We opened up fast, sharing personal stories like we were old friends—bonding over mutual disdain for dating apps and shared love for genuine connections. It seemed like everyone was willing to give up some personal details and stories, swiftly allowing us all to feel connected in a strange way— the way you feel instantly connected to someone who has the same Twitter (NO I WON’T CALL IT X) mutuals as you. Before the night even kicked off, we were all bound by that single brave choice: to show up and break bread with five complete strangers.

I asked everyone what had brought them there. Charlotte was happily in a long-term relationship and craved friendships outside her partner’s circle. Jeevan had just moved to the city and wanted friends beyond the office. I confessed to being there half for work and half out of sheer curiousity for the experience.

We laughed, swapped stories, and dunked on dating apps. Charlotte, a high school sweetheart success story, had never touched one. The rest of us groaned in envy, united by our shared frustrations. Having sworn off dating apps for a couple of years now, it was validating to know I wasn’t the only one who no longer saw the appeal though was still hungry for meaningful connections.
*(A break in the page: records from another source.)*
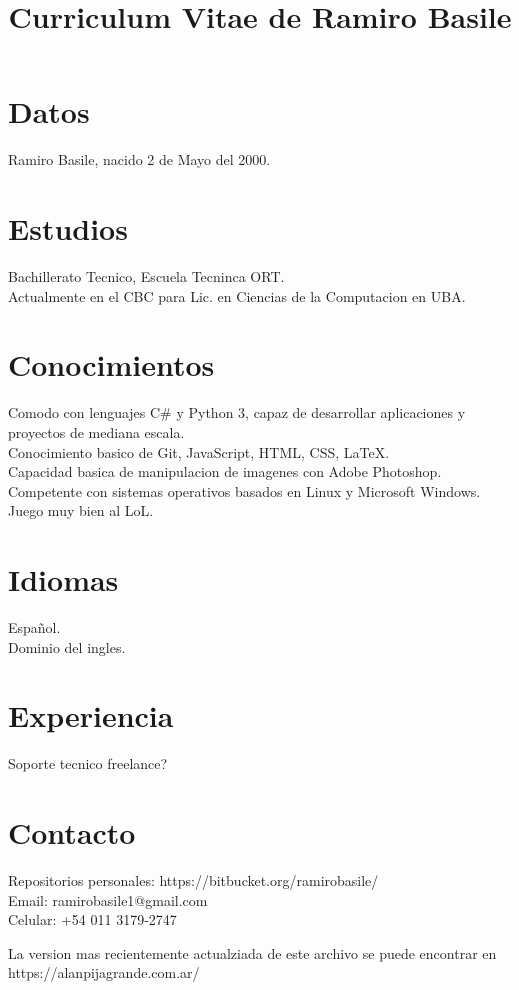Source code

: \documentclass[11pt]{article}
\title{Curriculum Vitae de Ramiro Basile}
\begin{document}

\section*{Datos}
Ramiro Basile, nacido 2 de Mayo del 2000.

\section*{Estudios}
Bachillerato Tecnico, Escuela Tecninca ORT.\\
Actualmente en el CBC para Lic. en Ciencias de la Computacion en UBA.

\section*{Conocimientos}
Comodo con lenguajes C\# y Python 3, capaz de desarrollar aplicaciones y proyectos de mediana escala.\\
Conocimiento basico de Git, JavaScript, HTML, CSS, LaTeX.\\
Capacidad basica de manipulacion de imagenes con Adobe Photoshop.\\
Competente con sistemas operativos basados en Linux y Microsoft Windows.\\
Juego muy bien al LoL.

\section*{Idiomas}
Español.\\
Dominio del ingles.

\section*{Experiencia}
Soporte tecnico freelance?

\section*{Contacto}
Repositorios personales: https://bitbucket.org/ramirobasile/\\
Email: ramirobasile1@gmail.com\\
Celular: +54 011 3179-2747

\mbox{}
\vfill

\begin{center}

La version mas recientemente actualziada de este archivo se puede encontrar en  https://alanpijagrande.com.ar/

\end{center}
\end{document}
Prior to the dinner I spoke to Lara AlBarazi, the Canadian Country Manager at Timeleft. She stressed that Timeleft’s mission is to foster real connections in a world where it’s becoming difficult to meet people IRL and more people than ever are plagued by loneliness. With over a third of older Canadians reporting loneliness, platforms like Timeleft feel not just relevant but necessary.

Tanvi opened up about how she came to the dinner as part of her healing journey to put herself out there more and all of us were spellbound by her sincerity, swapping stories of failed friendship attempts and a rise in feeling alone despite the city’s grossing population. Charlotte and I exchanged television show recommendations and the table poked fun at Jeevan, who ended up being the oldest at our table, relieved that the rest of us got to hold onto our fleeting youth.

I went to dinner with a question to answer: do these anti-loneliness, pro-IRL-connection platforms like Timeleft really work? I’d argue yes. Though the brute of the work is up to the individuals— most of the magic lies in your willingness to put yourself out there—to take the leap, be vulnerable, and let strangers become something more. Timeleft doesn’t promise insta-friendships, but it gives you that crucial push: an excuse to show up, sit down, and see what happens. No awkward friend setups, no post-date pressure, just pure, unfiltered human connection.

It’s hard to make friends, especially as the world continues to digitalise and prioritise our online personas and virtual friendships, and Timeleft is the perfect solution to tackling the rising loneliness epidemic both here at home, and abroad.

So, I took a seat at a table with five strangers—and walked away with new friends and a groupchat. Not bad for a Wednesday night.